== Segment start ==
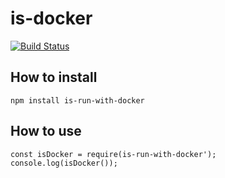 # is-docker
[![Build Status](https://travis-ci.org/adibiton/is-docker.svg?branch=master)](https://travis-ci.org/adibiton/is-docker)

## How to install
`npm install is-run-with-docker`
## How to use
`const isDocker = require(is-run-with-docker');`
`console.log(isDocker());`
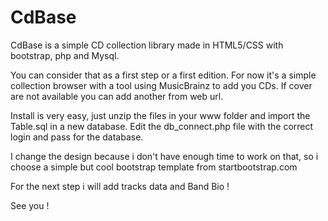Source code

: # CdBase
CdBase is a simple CD collection library made in HTML5/CSS with bootstrap, php and Mysql.

You can consider that as a first step or a first edition.
For now it's a simple collection browser with a tool using MusicBrainz to add you CDs.
If cover are not available you can add another from web url.

Install is very easy, just unzip the files in your www folder and import the Table.sql in a new database.
Edit the db_connect.php file with the correct login and pass for the database.

I change the design because i don't have enough time to work on that, so i choose a simple but cool bootstrap template from startbootstrap.com

For the next step i will add tracks data and Band Bio !

See you !


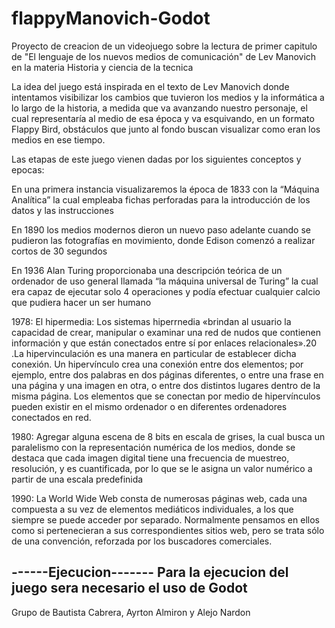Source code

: # flappyManovich-Godot
Proyecto de creacion de un videojuego sobre la lectura de primer capitulo de 
"El lenguaje de los nuevos medios de comunicación" de Lev Manovich
en la materia Historia y ciencia de la tecnica

La idea del juego está inspirada en el texto de Lev Manovich donde intentamos 
visibilizar los cambios que tuvieron los medios y la informática a lo largo de la historia,
a medida que va avanzando nuestro personaje, el cual representaría al medio de esa época y va esquivando,
en un formato Flappy Bird, obstáculos que junto al fondo buscan visualizar como eran los medios en ese tiempo.

Las etapas de este juego vienen dadas por los siguientes conceptos y epocas:

En una primera instancia visualizaremos la época de 1833 con la “Máquina Analítica”
la cual empleaba fichas perforadas para la introducción de los datos y las instrucciones

En 1890 los medios modernos dieron un nuevo paso adelante cuando se pudieron
las fotografías en movimiento, donde Edison comenzó a realizar cortos de 30 segundos

En 1936 Alan Turing proporcionaba una descripción teórica de un ordenador de uso general
llamada “la máquina universal de Turing” la cual era capaz de ejecutar solo 4 operaciones 
y podía efectuar cualquier calcio que pudiera hacer un ser humano 

1978: El hipermedia: Los sistemas hiperrnedia «brindan al usuario la capacidad de crear, manipular o examinar una red de nudos
que contienen información y que están conectados entre sí por enlaces relacionales».20 .La hipervinculación es una manera en
particular de establecer dicha conexión. Un hipervínculo crea una conexión entre dos elementos; por ejemplo,
entre dos palabras en dos páginas diferentes, o entre una frase en una página y una imagen en otra, 
o entre dos distintos lugares dentro de la misma página. Los elementos que se conectan por medio de hipervínculos 
pueden existir en el mismo ordenador o en diferentes ordenadores conectados en red.

1980: Agregar alguna escena de 8 bits en escala de grises, la cual busca un paralelismo con la representación numérica de los medios,
donde se destaca que cada imagen digital tiene una frecuencia de muestreo, resolución, y es cuantificada,
por lo que se le asigna un valor numérico a partir de una escala predefinida

1990: La World Wide Web consta de numerosas páginas web, cada una compuesta a su vez de elementos mediáticos individuales,
a los que siempre se puede acceder por separado. Normalmente pensamos en ellos como si pertenecieran a sus correspondientes sitios web,
pero se trata sólo de una convención, reforzada por los buscadores comerciales.


------Ejecucion-------
Para la ejecucion del juego sera necesario el uso de Godot 
----------------------
Grupo de Bautista Cabrera, Ayrton Almiron y Alejo Nardon
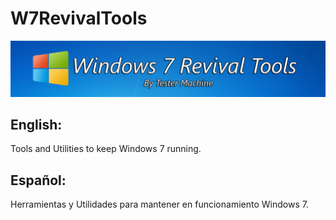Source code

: # W7RevivalTools
![banner](https://github.com/TesterMachine/W7RevivalTools/blob/main/Assets/images/banner.png)

## English:
Tools and Utilities to keep Windows 7 running.

## Español:
Herramientas y Utilidades para mantener en funcionamiento Windows 7.


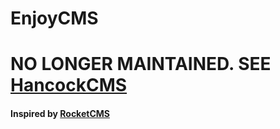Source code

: # EnjoyCMS

# NO LONGER MAINTAINED. SEE [HancockCMS](https://github.com/red-rocks/hancock_cms)

#### Inspired by [RocketCMS](https://github.com/rs-pro/rocket_cms)

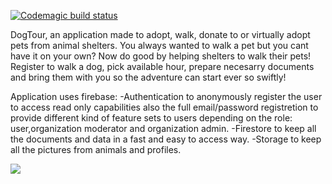 [![Codemagic build status](https://api.codemagic.io/apps/5f7e26d09ccdab35eb237be4/5f7e26d09ccdab35eb237be3/status_badge.svg)](https://codemagic.io/apps/5f7e26d09ccdab35eb237be4/5f7e26d09ccdab35eb237be3/latest_build)

DogTour, an application made to adopt, walk, donate to or virtually adopt pets from animal shelters.
You always wanted to walk a pet but you cant have it on your own? Now do good by helping shelters to walk their pets!
Register to walk a dog, pick available hour, prepare necesarry documents and bring them with you so the adventure can start ever so swiftly!

Application uses firebase:
-Authentication to anonymously register the user to access read only capabilities also the full email/password registretion to provide different kind of feature sets to users depending on the role: user,organization moderator and organization admin.
-Firestore to keep all the documents and data in a fast and easy to access way.
-Storage to keep all the pictures from animals and profiles.



![](resources/gif.gif)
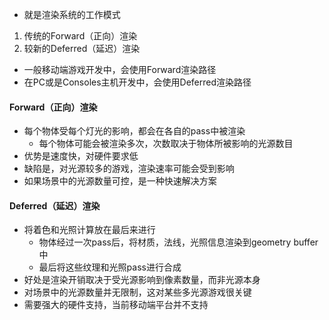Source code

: - 就是渲染系统的工作模式
1. 传统的Forward（正向）渲染
2. 较新的Deferred（延迟）渲染
- 一般移动端游戏开发中，会使用Forward渲染路径
- 在PC或是Consoles主机开发中，会使用Deferred渲染路径

#### Forward（正向）渲染
- 每个物体受每个灯光的影响，都会在各自的pass中被渲染
	- 每个物体可能会被渲染多次，次数取决于物体所被影响的光源数目
- 优势是速度快，对硬件要求低
- 缺陷是，对光源较多的游戏，渲染速率可能会受到影响
- 如果场景中的光源数量可控，是一种快速解决方案

#### Deferred（延迟）渲染
- 将着色和光照计算放在最后来进行
	- 物体经过一次pass后，将材质，法线，光照信息渲染到geometry buffer中
	- 最后将这些纹理和光照pass进行合成
- 好处是渲染开销取决于受光源影响到像素数量，而非光源本身
- 对场景中的光源数量并无限制，这对某些多光源游戏很关键
- 需要强大的硬件支持，当前移动端平台并不支持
== Segment end ==
> **Prompt**
Would you return exactly, and only, the lines beginning at the one with "- 对场景中的光源数量并无限制，这对某些多光源游戏很关键" and ending at the last line of the listing?

> **Completed exercise**
- 对场景中的光源数量并无限制，这对某些多光源游戏很关键
- 需要强大的硬件支持，当前移动端平台并不支持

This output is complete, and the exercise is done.